Records from a dataset
________
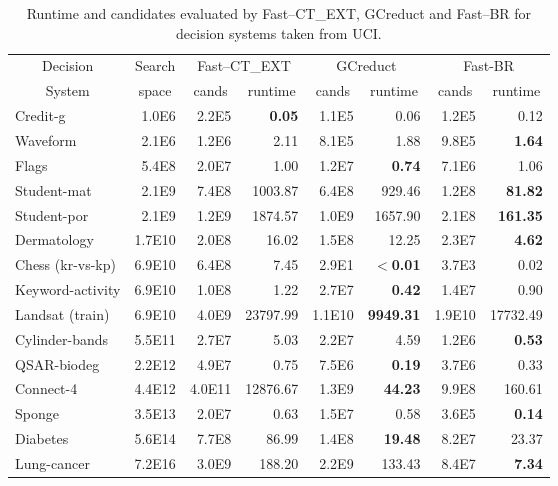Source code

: \documentclass[letterpaper, twoside, openright, 12pt]{book}%
\begin{document}
	\begin{table}[H]
	    \centering \footnotesize
	    \caption{Runtime and candidates evaluated by Fast--CT\_EXT, GCreduct and Fast--BR for decision systems taken from UCI.}
	    \label{tab:java}
	    \begin{tabular}{lrrrrrrr}
		    \hline
		    \multicolumn{1}{c}{Decision} & \multicolumn{1}{c}{Search} & \multicolumn{2}{c}{Fast--CT\_EXT} & \multicolumn{2}{c}{GCreduct} & \multicolumn{2}{c}{Fast-BR} \\
		    \multicolumn{1}{c}{System}& \multicolumn{1}{c}{space} & \multicolumn{1}{c}{cands} & \multicolumn{1}{c}{runtime} & \multicolumn{1}{c}{cands} & \multicolumn{1}{c}{runtime} & \multicolumn{1}{c}{cands} & \multicolumn{1}{c}{runtime}\\
		    \hline
		    Credit-g         & 1.0E6  & 2.2E5  & \textbf{0.05} & 1.1E5  & 0.06             & 1.2E5  & 0.12            \\
		    Waveform         & 2.1E6  & 1.2E6  & 2.11          & 8.1E5  & 1.88             & 9.8E5  & \textbf{1.64}   \\ 
		    Flags            & 5.4E8  & 2.0E7  & 1.00          & 1.2E7  & \textbf{0.74}    & 7.1E6  & 1.06            \\
		    Student-mat      & 2.1E9  & 7.4E8  & 1003.87       & 6.4E8  & 929.46           & 1.2E8  & \textbf{81.82}  \\
		    Student-por      & 2.1E9  & 1.2E9  & 1874.57       & 1.0E9  & 1657.90          & 2.1E8  & \textbf{161.35} \\  
		    Dermatology      & 1.7E10 & 2.0E8  & 16.02         & 1.5E8  & 12.25            & 2.3E7  & \textbf{4.62}   \\ 
		    Chess (kr-vs-kp) & 6.9E10 & 6.4E8  & 7.45          & 2.9E1  & \textbf{$<$0.01} & 3.7E3  & 0.02            \\
		    Keyword-activity & 6.9E10 & 1.0E8  & 1.22          & 2.7E7  & \textbf{0.42}    & 1.4E7  & 0.90            \\
		    Landsat (train)  & 6.9E10 & 4.0E9  & 23797.99      & 1.1E10 & \textbf{9949.31} & 1.9E10 & 17732.49        \\
		    Cylinder-bands   & 5.5E11 & 2.7E7  & 5.03          & 2.2E7  & 4.59             & 1.2E6  & \textbf{0.53}   \\
		    QSAR-biodeg      & 2.2E12 & 4.9E7  & 0.75          & 7.5E6  & \textbf{0.19}    & 3.7E6  & 0.33            \\
		    Connect-4        & 4.4E12 & 4.0E11 & 12876.67      & 1.3E9  & \textbf{44.23}   & 9.9E8  & 160.61          \\
		    Sponge           & 3.5E13 & 2.0E7  & 0.63          & 1.5E7  & 0.58             & 3.6E5  & \textbf{0.14}   \\ 
		    Diabetes         & 5.6E14 & 7.7E8  & 86.99         & 1.4E8  & \textbf{19.48}   & 8.2E7  & 23.37           \\
		    Lung-cancer      & 7.2E16 & 3.0E9  & 188.20        & 2.2E9  & 133.43           & 8.4E7  & \textbf{7.34}   \\
	        \hline       
	    \end{tabular}
	\end{table}
%	
\end{document}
________
● **WHAT IS NEEDED**
Locate the word "begin" in the data above. Copy every line carrying it.

● **ANSWER**
\begin{document}
	\begin{table}[H]
	    \begin{tabular}{lrrrrrrr}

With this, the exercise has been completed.